Quero exibir a minha humildade. Desnudar-me como ser sensível. Mostrar os meus limites. Aparecer perante vós como Egas Moniz perante o rei, com uma corda à volta do pescoço...
Talvez porque quem me leia julgue arrogante-me, ao fim de uns quantos textitos enviados para o éter.
Aliás, nem seria necessário ir tão longe… Basta a minha apresentação, baseada numa realidade coberta por uma cortina que olhares mais atentos conseguem gentilmente afastar. Contudo, é pequeno um texto que assumo, e sublinho.
Considera-me. E simultâneamente desconsidera a minha sorte, a qual obra minha, como todas as sortes.
Os maiores generais do exército romano eram cotados segundo esse factor, que para um homem do séc. XXI é um pedaço de superstição… a tal da sorte. Normalmente a ela me refiro como sendo algo que dá muito trabalho…
Ok. Aqui vai o meu pescoço. Façam o que quiserem com ele:
Não consigo valorizar favorávelmente Manuel de Oliveira.
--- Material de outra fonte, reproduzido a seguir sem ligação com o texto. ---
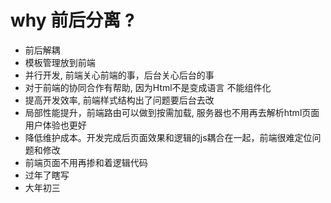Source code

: # why 前后分离 ?

+ 前后解耦
+ 模板管理放到前端
+ 并行开发, 前端关心前端的事，后台关心后台的事
+ 对于前端的协同合作有帮助, 因为Html不是变成语言 不能组件化
+ 提高开发效率, 前端样式结构出了问题要后台去改
+ 局部性能提升，前端路由可以做到按需加载, 服务器也不用再去解析html页面 用户体验也更好
+ 降低维护成本。开发完成后页面效果和逻辑的js耦合在一起，前端很难定位问题和修改
+ 前端页面不用再掺和着逻辑代码
+ 过年了瞎写
+ 大年初三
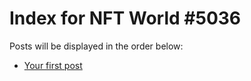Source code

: # Index for NFT World #5036
Posts will be displayed in the order below:

- [Your first post](./001-first.md)

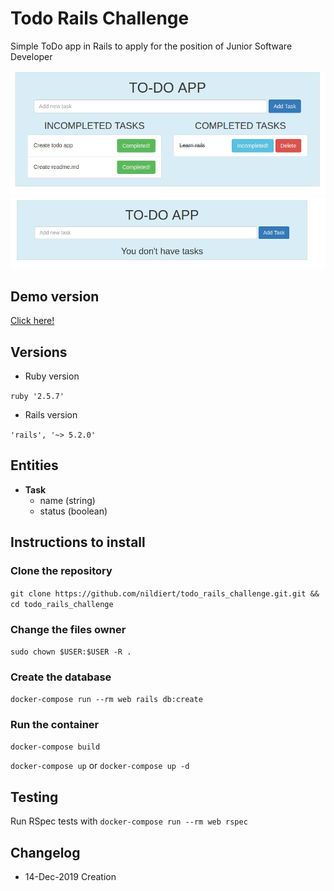 # Todo Rails Challenge

Simple ToDo app in Rails to apply for the position of Junior Software Developer


![Image](https://raw.githubusercontent.com/nildiert/todo_rails_challenge/master/pics/todo_with_tasks.png)
![Image](https://raw.githubusercontent.com/nildiert/todo_rails_challenge/master/pics/you_dont_have_task.png)

## Demo version

[Click here!](https://todo-rails-challenge.herokuapp.com/)


## Versions

* Ruby version

`ruby '2.5.7'`

* Rails version

`'rails', '~> 5.2.0'`

## Entities

  * **Task**
    * name (string)
    * status (boolean)


## Instructions to install

### Clone the repository

`git clone https://github.com/nildiert/todo_rails_challenge.git.git && cd todo_rails_challenge`


### Change the files owner

`sudo chown $USER:$USER -R .`


### Create the database

`docker-compose run --rm web rails db:create`


### Run the container

`docker-compose build`

`docker-compose up` or `docker-compose up -d`

## Testing

Run RSpec tests with `docker-compose run --rm web rspec`


## Changelog
* 14-Dec-2019 Creation
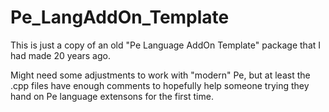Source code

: # Pe_LangAddOn_Template

This is just a copy of an old "Pe Language AddOn Template" package that I had made 20 years ago.

Might need some adjustments to work with "modern" Pe, but at least the .cpp files have enough comments to hopefully help someone trying they hand on Pe language extensons for the first time.
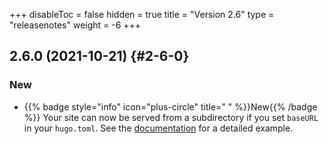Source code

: +++
disableToc = false
hidden = true
title = "Version 2.6"
type = "releasenotes"
weight = -6
+++

## 2.6.0 (2021-10-21) {#2-6-0}

### New

- {{% badge style="info" icon="plus-circle" title=" " %}}New{{% /badge %}} Your site can now be served from a subdirectory if you set `baseURL` in your `hugo.toml`. See the [documentation](configuration/siteorganization/deploymentscenarios) for a detailed example.
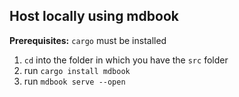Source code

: ## Host locally using mdbook
**Prerequisites:** `cargo` must be installed

1. `cd` into the folder in which you have the `src` folder
2. run `cargo install mdbook`
3. run `mdbook serve --open`
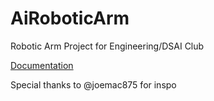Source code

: # AiRoboticArm
Robotic Arm Project for Engineering/DSAI Club <br/>

[Documentation](https://heathered-confidence-029.notion.site/Mirroring-Robotic-Arm-Project-14d2139dcbf14583a4c16f73e8768d51) <br/>

Special thanks to @joemac875 for inspo <br/>
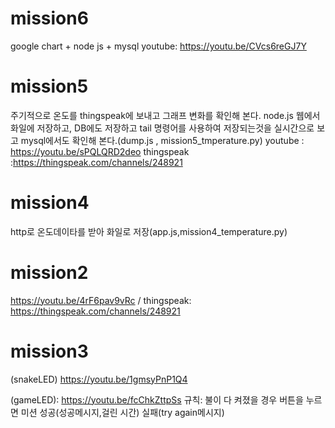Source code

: 



# mission6
google chart + node js + mysql 
	youtube: https://youtu.be/CVcs6reGJ7Y


# mission5 
주기적으로 온도를 thingspeak에 보내고 그래프 변화를 확인해 본다. node.js 웹에서 화일에 저장하고,
	DB에도 저장하고 tail 명령어를 사용하여 저장되는것을 실시간으로 보고 mysql에서도 확인해 본다.(dump.js , mission5_tmperature.py)
	youtube : https://youtu.be/sPQLQRD2deo
	thingspeak :https://thingspeak.com/channels/248921

# mission4
http로 온도데이타를 받아 화일로 저장(app.js,mission4_temperature.py)


# mission2
https://youtu.be/4rF6pav9vRc   /   thingspeak:	https://thingspeak.com/channels/248921

# mission3
(snakeLED)
	https://youtu.be/1gmsyPnP1Q4

(gameLED):
	https://youtu.be/fcChkZttpSs
규칙: 불이 다 켜졌을 경우 버튼을 누르면 미션 성공(성공메시지,걸린 시간)
      실패(try again메시지)

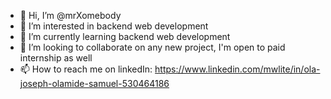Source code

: - 👋 Hi, I’m @mrXomebody
- 👀 I’m interested in backend web development
- 🌱 I’m currently learning backend web development
- 💞️ I’m looking to collaborate on any new project, I'm open to paid internship as well
- 📫 How to reach me on linkedIn: https://www.linkedin.com/mwlite/in/ola-joseph-olamide-samuel-530464186

<!---
mrXomebody/mrXomebody is a ✨ special ✨ repository because its `README.md` (this file) appears on your GitHub profile.
You can click the Preview link to take a look at your changes.
--->
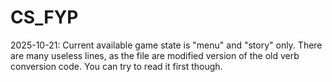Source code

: # CS\_FYP

2025-10-21:
Current available game state is "menu" and "story" only. There are many useless lines, as the file are modified version of the old verb conversion code. You can try to read it first though.

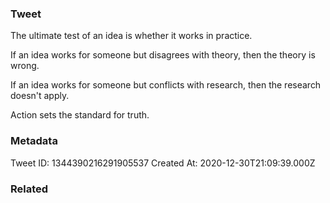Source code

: ### Tweet
The ultimate test of an idea is whether it works in practice.

If an idea works for someone but disagrees with theory, then the theory is wrong.

If an idea works for someone but conflicts with research, then the research doesn't apply.

Action sets the standard for truth.

### Metadata
Tweet ID: 1344390216291905537
Created At: 2020-12-30T21:09:39.000Z

### Related

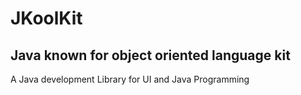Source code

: # JKoolKit
## Java known for object oriented language kit

A Java development Library for UI and Java Programming
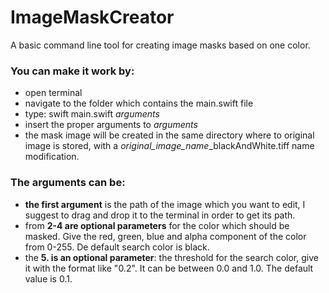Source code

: # ImageMaskCreator

A basic command line tool for creating image masks based on one color.

### You can make it work by:
  * open terminal
  * navigate to the folder which contains the main.swift file
  * type: swift main.swift *arguments*
  * insert the proper arguments to *arguments*
  * the mask image will be created in the same directory where to original image is stored,
		with a *original_image_name*_blackAndWhite.tiff name modification.
	
### The arguments can be:
  * **the first argument** is the path of the image which you want to edit, I suggest to 
		drag and drop it to the terminal in order to get its path.
  * from **2-4 are optional parameters** for the color which should be masked. Give the red, green, 
		blue and alpha component of the color from 0-255. De default search color is black.
  * the **5. is an optional parameter**: the threshold for the search color, give it with the format 
		like "0.2". It can be between 0.0 and 1.0. The default value is 0.1.
		

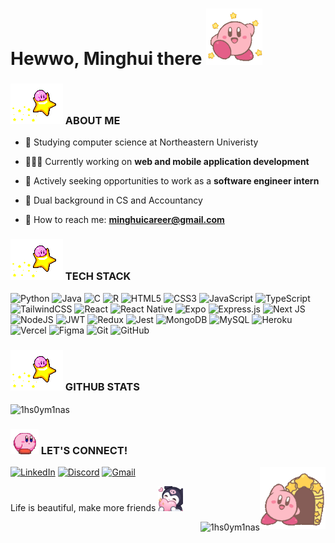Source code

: <h1> Hewwo, Minghui there <img src='hi.gif' width=90 height=90 /></h1>

### <img src= 'star.gif' /> ABOUT ME
- 📖 Studying computer science at Northeastern Univeristy

- 👩🏻‍💻 Currently working on **web and mobile application development**

- 🤝 Actively seeking opportunities to work as a **software engineer intern**

- 🎨 Dual background in CS and Accountancy

- 📧 How to reach me: **minghuicareer@gmail.com**

### <img src= 'star.gif' /> TECH STACK
![Python](https://img.shields.io/badge/python-3670A0?style=for-the-badge&logo=python&logoColor=ffdd54)
![Java](https://img.shields.io/badge/java-%23ED8B00.svg?style=for-the-badge&logo=openjdk&logoColor=white)
![C](https://img.shields.io/badge/c-%2300599C.svg?style=for-the-badge&logo=c&logoColor=white)
![R](https://img.shields.io/badge/r-%23276DC3.svg?style=for-the-badge&logo=r&logoColor=white)
![HTML5](https://img.shields.io/badge/html5-%23E34F26.svg?style=for-the-badge&logo=html5&logoColor=white)
![CSS3](https://img.shields.io/badge/css3-%231572B6.svg?style=for-the-badge&logo=css3&logoColor=white)
![JavaScript](https://img.shields.io/badge/javascript-%23323330.svg?style=for-the-badge&logo=javascript&logoColor=%23F7DF1E)
![TypeScript](https://img.shields.io/badge/typescript-%23007ACC.svg?style=for-the-badge&logo=typescript&logoColor=white)
![TailwindCSS](https://img.shields.io/badge/tailwindcss-%2338B2AC.svg?style=for-the-badge&logo=tailwind-css&logoColor=white)
![React](https://img.shields.io/badge/react-%2320232a.svg?style=for-the-badge&logo=react&logoColor=%2361DAFB)
![React Native](https://img.shields.io/badge/react_native-%2320232a.svg?style=for-the-badge&logo=react&logoColor=%2361DAFB)
![Expo](https://img.shields.io/badge/expo-1C1E24?style=for-the-badge&logo=expo&logoColor=#D04A37)
![Express.js](https://img.shields.io/badge/express.js-%23404d59.svg?style=for-the-badge&logo=express&logoColor=%2361DAFB)
![Next JS](https://img.shields.io/badge/Next-black?style=for-the-badge&logo=next.js&logoColor=white)
![NodeJS](https://img.shields.io/badge/node.js-6DA55F?style=for-the-badge&logo=node.js&logoColor=white)
![JWT](https://img.shields.io/badge/JWT-black?style=for-the-badge&logo=JSON%20web%20tokens)
![Redux](https://img.shields.io/badge/redux-%23593d88.svg?style=for-the-badge&logo=redux&logoColor=white)
![Jest](https://img.shields.io/badge/-jest-%23C21325?style=for-the-badge&logo=jest&logoColor=white)
![MongoDB](https://img.shields.io/badge/MongoDB-%234ea94b.svg?style=for-the-badge&logo=mongodb&logoColor=white)
![MySQL](https://img.shields.io/badge/mysql-4479A1.svg?style=for-the-badge&logo=mysql&logoColor=white)
![Heroku](https://img.shields.io/badge/heroku-%23430098.svg?style=for-the-badge&logo=heroku&logoColor=white)
![Vercel](https://img.shields.io/badge/vercel-%23000000.svg?style=for-the-badge&logo=vercel&logoColor=white)
![Figma](https://img.shields.io/badge/figma-%23F24E1E.svg?style=for-the-badge&logo=figma&logoColor=white)
![Git](https://img.shields.io/badge/git-%23F05033.svg?style=for-the-badge&logo=git&logoColor=white)
![GitHub](https://img.shields.io/badge/github-%23121011.svg?style=for-the-badge&logo=github&logoColor=white)

### <img src= 'star.gif' /> GITHUB STATS

<!-- <p><img align="left" src="https://github-readme-stats.vercel.app/api/top-langs?username=1hs0ym1nas&show_icons=true&locale=en&layout=compact" alt="1hs0ym1nas" /></p> -->
<p><img align="center" src="https://github-readme-streak-stats.herokuapp.com/?user=1hs0ym1nas&" alt="1hs0ym1nas" /></p>
<!-- [![GitHub Streak](https://github-readme-streak-stats.herokuapp.com?user=1hs0ym1nas&theme=transparent&hide_border=true)](https://git.io/streak-stats) -->
<!-- <a href="https://git.io/streak-stats"><img src="https://github-readme-streak-stats.herokuapp.com?user=1hs0ym1nas&theme=transparent&hide_border=true"/></a> -->


###  <img src= 'walk.gif' width=45 height=40 />  LET'S CONNECT!

[![LinkedIn](https://img.shields.io/badge/-my_linkedin-%230077B5.svg?style=for-the-badge&logo=linkedin&logoColor=white)](https://www.linkedin.com/in/minghui-xu-monica/)
[![Discord](https://img.shields.io/badge/-my_Discord-%235865F2.svg?style=for-the-badge&logo=discord&logoColor=white)](discordapp.com/users/1hs0ym1nas)
[![Gmail](https://img.shields.io/badge/-Contact_via_Gmail-D14836?style=for-the-badge&logo=gmail&logoColor=white&color=df6da9)](mailto:minghuicareer@gmail.com)
<img align='right' src= 'bye.gif' width=105 height=100 />
<p> Life is beautiful, make more friends <img src= 'heartkuromi.png' width=40 height=40 /> </p>

<p align="right"> <img src="https://komarev.com/ghpvc/?username=1hs0ym1nas&label=visitors&color=f988be&style=flat" alt="1hs0ym1nas" />
</p>
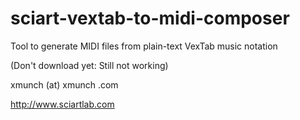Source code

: # sciart-vextab-to-midi-composer

Tool to generate MIDI files from plain-text VexTab music notation

(Don't download yet: Still not working)

xmunch (at) xmunch .com

http://www.sciartlab.com
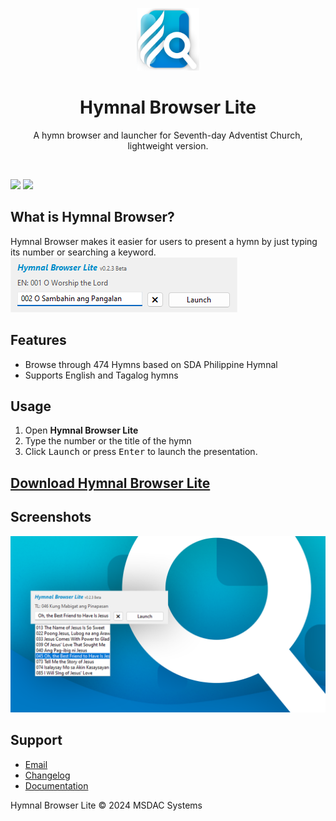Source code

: <p align="center">
    <img alt="Hymnal Browser Lite Logo" src="res/logo.png" width="100px"/>
    <h1 align="center">Hymnal Browser Lite</h1>
    <p align="center">A hymn browser and launcher for Seventh-day Adventist Church, lightweight version.</p>
    <br>
</p>

[![](https://img.shields.io/github/downloads/msdacsystems/hymnalbrowser-lite/total?color=008dc9&label=Downloads)](https://github.com/msdacsystems/hymnalbrowser-lite/releases)
[![](https://img.shields.io/sourceforge/dt/hymnalbrowser-lite?color=008dc9&label=SourceForge)](https://sourceforge.net/projects/hymnalbrowser-lite)

## What is Hymnal Browser?

Hymnal Browser makes it easier for users to present a hymn by just typing its number or searching a keyword.
![](res/mainmenu.png)

## Features

- Browse through 474 Hymns based on SDA Philippine Hymnal
- Supports English and Tagalog hymns

## Usage

1. Open **Hymnal Browser Lite**
2. Type the number or the title of the hymn
3. Click <Kbd>Launch</Kbd> or press <Kbd>Enter</Kbd> to launch the presentation.

## [Download Hymnal Browser Lite](https://sourceforge.net/projects/hymnalbrowser-lite/files/latest/download)

## Screenshots

![](res/screenshot.png)

## Support

- [Email](mailto:msdacsystems@gmail.com)
- [Changelog](CHANGELOG.md)
- [Documentation](DOCUMENTATION.md)

Hymnal Browser Lite © 2024 MSDAC Systems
Já o tentei, aliás, de forma recorrente.
Convém aqui clarificar algo importante. Existem no meu universo dois tipos possíveis de juízos a efectuar na presença de algo: juízos de valor e juízos de gosto.
O meu gosto, esse raramente é chamado para situações que envolvam terceiros, como é o caso. Trata-se de coisa privada.
Resta a minha capacidade para ajuízar o valor de algo.
E o meu juízo de valor sobre o trabalho de Manuel de Oliveira é o mais negativo que se possa conceber.
Levei durante um quinto da minha existência com uma carga brutal de História de Arte. Na minha vida académica fui obrigado a transformar-me num bom juíz de valores, porque afinal iria necessitar disso para me distanciar e medir a qualidade do meu próprio trabalho e dos que iria orientar em seguida.
Embora sendo capaz de avaliar a qualidade de qualquer manifestação artística, por altura da sua imediata emergência e atribuir-lhe mesmo, valores na escala de um a dez, zero a vinte, ou zero a cem... chego ao Manuel de Oliveira e atribuo um Zero, bem redondo.
Mas devo estar, ou ser maluco.
Doido varrido. Ou então, quiçá, estarei a brincar...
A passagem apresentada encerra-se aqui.